The city is mentioned again in the chronicles Mahavamsa, Dipavamsa, Rajavaliya and Thupavamsa nearly 300 years later during the reign of king Dutthagamani. The city is then a highly fortified stronghold of Ellalan, against whom Dutthagamani had launched a military campaign. The Thupavamsa mentions that it was defended by three moats and a high wall. The wall had four gates made of wrought iron on the north, south, east and west. The Rajavaliya describes Vijithapura as a fortress second only to the then capital city of Anuradhapura. Dutthagamani's army laid siege on the city for four months before finally capturing it through simultaneous attacks on all four gates.

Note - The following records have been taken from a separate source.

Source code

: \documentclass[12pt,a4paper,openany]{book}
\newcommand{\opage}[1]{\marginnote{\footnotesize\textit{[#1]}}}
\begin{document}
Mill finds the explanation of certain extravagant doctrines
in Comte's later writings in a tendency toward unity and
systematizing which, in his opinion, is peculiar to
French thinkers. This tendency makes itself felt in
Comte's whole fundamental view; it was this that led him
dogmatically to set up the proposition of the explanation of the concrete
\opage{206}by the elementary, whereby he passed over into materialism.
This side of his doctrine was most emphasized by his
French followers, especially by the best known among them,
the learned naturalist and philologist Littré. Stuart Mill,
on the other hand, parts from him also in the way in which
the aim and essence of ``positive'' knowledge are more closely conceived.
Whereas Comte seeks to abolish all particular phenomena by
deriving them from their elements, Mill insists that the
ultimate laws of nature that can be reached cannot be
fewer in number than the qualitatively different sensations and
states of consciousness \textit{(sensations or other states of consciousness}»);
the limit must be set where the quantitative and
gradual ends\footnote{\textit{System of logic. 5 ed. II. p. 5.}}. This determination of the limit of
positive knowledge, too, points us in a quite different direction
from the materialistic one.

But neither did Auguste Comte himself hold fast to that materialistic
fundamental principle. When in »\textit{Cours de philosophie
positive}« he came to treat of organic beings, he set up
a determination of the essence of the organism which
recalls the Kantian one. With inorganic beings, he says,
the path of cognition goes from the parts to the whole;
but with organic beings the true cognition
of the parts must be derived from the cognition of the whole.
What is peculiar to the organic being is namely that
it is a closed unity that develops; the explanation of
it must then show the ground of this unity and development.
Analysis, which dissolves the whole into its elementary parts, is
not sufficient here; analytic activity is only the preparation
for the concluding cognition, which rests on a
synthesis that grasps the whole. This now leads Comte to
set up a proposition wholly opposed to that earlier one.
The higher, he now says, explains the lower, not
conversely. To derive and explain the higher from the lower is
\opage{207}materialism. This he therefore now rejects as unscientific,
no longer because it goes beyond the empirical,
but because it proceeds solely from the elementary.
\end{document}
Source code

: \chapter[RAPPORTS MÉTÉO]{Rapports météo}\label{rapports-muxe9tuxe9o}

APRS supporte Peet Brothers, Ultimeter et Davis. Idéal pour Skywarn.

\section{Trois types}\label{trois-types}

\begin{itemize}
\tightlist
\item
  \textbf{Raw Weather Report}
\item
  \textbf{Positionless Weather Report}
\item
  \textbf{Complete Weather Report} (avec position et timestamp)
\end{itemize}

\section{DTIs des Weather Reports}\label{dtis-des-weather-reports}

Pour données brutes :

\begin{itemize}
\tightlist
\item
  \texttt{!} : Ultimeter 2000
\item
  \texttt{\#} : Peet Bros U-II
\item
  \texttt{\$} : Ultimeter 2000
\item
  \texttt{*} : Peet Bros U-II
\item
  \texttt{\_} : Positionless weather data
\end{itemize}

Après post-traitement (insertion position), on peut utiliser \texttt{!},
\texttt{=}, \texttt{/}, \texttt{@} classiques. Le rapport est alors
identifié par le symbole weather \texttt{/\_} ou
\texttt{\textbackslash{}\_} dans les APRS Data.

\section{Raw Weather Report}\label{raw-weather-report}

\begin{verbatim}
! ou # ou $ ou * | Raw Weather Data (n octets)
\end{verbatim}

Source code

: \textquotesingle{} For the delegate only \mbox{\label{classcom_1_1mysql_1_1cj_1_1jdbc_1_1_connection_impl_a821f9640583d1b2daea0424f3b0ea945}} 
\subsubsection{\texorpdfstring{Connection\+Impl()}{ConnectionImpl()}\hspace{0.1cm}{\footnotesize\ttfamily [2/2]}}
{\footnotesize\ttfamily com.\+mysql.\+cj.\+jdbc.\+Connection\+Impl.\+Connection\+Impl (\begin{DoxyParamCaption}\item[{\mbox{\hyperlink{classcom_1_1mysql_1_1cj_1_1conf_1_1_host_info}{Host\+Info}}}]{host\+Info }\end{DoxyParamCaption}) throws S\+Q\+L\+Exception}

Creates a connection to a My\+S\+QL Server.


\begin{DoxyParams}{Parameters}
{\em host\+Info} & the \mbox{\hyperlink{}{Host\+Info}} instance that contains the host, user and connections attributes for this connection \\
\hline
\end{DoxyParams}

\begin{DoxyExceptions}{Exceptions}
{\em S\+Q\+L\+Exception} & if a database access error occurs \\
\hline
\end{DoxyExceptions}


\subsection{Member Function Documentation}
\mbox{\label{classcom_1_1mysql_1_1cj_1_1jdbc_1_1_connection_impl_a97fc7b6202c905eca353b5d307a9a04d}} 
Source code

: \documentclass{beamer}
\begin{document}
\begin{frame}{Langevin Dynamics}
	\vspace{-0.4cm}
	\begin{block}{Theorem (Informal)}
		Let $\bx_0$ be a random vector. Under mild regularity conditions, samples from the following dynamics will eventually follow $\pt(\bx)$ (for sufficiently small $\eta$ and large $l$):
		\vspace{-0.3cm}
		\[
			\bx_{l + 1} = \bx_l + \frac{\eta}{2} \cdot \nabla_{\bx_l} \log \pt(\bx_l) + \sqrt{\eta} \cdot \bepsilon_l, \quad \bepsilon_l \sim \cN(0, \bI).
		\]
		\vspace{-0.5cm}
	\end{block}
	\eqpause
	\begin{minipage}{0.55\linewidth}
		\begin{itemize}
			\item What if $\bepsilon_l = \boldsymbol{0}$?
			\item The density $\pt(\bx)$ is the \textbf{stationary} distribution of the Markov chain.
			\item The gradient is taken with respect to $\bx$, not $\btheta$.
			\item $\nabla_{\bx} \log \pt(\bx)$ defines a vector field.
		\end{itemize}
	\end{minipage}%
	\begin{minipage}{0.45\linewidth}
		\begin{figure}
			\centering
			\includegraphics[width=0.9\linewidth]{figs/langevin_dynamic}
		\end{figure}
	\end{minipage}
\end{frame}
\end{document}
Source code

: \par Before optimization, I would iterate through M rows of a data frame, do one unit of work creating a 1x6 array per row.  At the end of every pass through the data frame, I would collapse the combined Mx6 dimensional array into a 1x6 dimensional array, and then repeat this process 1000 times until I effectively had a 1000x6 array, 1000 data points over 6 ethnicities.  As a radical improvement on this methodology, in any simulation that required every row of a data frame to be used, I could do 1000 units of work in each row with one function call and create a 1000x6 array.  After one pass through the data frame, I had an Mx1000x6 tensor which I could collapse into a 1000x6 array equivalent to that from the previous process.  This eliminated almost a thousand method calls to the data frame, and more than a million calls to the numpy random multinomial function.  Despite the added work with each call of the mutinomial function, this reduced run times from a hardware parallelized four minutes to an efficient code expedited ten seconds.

After this, there is no more mention of Vijithapura in the ancient chronicles. However, historians believe that the city may have been an important trade center during the early stages of the Anuradhapura Kingdom, connecting several trade routes. The exact location of the city is uncertain. However, a modern village with the same name exists near the ancient Kalawewa reservoir, which may be the location of ancient Vijithapura. There is an ancient temple here as well as a granite stone that locals believe to have been used by Dutthagamani's soldiers to sharpen their swords before their battle. Other historians and archaeologists believe that the location is close to Kaduruwela near Polonnaruwa, where the ruins of an ancient fortress have been found.